帰国後は、国のため人のためになる事業をと考え製薬会社を起こす。それが星製薬。製造プロセスの近代化に積極的に取り組み、当時リスキーと考えられていた新商品の開発にも果敢に乗り出す。星の読みは当たり、情熱は結実し、事業は飛躍的な成長を遂げる。そして彼は、星薬科大学の創設者としても歴史に名を残すこととなった。しかし、その成功をやっかむ競合が現れる。規制緩和を求める星を毛嫌いする官僚が立ちはだかる。
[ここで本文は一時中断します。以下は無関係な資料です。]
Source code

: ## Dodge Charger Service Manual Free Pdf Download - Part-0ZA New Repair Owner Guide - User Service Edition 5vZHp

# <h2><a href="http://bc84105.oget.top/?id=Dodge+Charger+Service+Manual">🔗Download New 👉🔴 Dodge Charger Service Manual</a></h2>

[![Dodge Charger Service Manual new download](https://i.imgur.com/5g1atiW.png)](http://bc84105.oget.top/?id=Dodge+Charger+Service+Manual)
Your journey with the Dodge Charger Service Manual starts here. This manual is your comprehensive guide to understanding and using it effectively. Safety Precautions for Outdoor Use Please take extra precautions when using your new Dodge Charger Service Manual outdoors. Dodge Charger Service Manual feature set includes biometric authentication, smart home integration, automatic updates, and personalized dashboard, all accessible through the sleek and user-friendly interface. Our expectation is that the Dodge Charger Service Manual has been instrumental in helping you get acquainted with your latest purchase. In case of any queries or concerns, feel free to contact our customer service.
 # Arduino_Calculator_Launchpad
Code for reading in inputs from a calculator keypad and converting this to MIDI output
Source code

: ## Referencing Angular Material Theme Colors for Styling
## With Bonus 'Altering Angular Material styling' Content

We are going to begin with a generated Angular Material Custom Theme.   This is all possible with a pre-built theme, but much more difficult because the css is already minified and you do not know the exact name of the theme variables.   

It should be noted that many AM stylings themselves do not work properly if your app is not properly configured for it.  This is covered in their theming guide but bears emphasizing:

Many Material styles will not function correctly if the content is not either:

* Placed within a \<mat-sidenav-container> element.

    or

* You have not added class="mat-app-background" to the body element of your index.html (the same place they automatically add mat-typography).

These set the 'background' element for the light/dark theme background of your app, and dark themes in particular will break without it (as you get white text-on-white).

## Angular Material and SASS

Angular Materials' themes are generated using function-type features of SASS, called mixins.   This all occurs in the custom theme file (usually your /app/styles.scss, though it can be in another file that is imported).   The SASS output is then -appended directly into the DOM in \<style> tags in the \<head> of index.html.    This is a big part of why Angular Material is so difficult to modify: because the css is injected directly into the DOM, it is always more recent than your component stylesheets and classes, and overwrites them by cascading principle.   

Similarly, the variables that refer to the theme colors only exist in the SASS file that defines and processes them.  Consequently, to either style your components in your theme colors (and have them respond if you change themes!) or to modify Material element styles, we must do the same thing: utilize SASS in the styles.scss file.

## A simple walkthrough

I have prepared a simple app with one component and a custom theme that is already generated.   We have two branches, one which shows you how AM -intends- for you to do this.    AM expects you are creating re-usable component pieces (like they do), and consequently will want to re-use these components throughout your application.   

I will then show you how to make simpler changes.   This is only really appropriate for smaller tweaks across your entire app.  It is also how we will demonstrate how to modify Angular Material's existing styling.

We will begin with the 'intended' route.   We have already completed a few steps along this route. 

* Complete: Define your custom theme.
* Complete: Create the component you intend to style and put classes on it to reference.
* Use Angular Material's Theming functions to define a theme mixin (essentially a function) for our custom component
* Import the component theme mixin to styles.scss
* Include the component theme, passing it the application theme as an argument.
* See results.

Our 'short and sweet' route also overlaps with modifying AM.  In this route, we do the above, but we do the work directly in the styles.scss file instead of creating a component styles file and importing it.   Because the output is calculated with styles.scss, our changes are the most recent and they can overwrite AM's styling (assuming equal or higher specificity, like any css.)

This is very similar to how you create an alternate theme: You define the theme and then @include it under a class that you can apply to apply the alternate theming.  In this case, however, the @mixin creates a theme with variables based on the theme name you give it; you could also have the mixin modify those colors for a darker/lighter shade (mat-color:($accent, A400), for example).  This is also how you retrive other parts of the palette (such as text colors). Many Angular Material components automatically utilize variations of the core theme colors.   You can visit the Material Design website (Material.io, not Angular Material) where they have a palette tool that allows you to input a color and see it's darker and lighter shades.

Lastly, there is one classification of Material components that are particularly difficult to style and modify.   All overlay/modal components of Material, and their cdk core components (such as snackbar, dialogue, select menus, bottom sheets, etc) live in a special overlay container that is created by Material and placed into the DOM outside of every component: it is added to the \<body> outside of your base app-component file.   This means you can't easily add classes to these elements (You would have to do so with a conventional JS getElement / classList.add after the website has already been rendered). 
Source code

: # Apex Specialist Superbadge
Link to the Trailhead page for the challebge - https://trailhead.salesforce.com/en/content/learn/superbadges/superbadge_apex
そんな競合と官僚が手を組み、次第に星を追い詰めていく様は、続編『人民は弱し 官吏は強し』に詳しい。著者はその息子であり、ショートショート作家の星新一。

ソフトバンク孫正義が自分が登る山を「デジタル情報革命」と決めたように、星一は自分の一生をかける舞台を「製薬」に定めた。いずれも志高く、そしてその高さゆえに競合に妨害され、官僚に邪魔される。若き日にアメリカで掴んだチャンスや、困難をものともしない行動力、そして周りから愛されるキャラクター。星と孫に相通じるものを見るたびに、そしてソフトバンクのこれまでの軌跡を通じて、僕は改めて星一が明治の時代に起こした「革命」のインパクトの大きさを思わずにはいられないのである。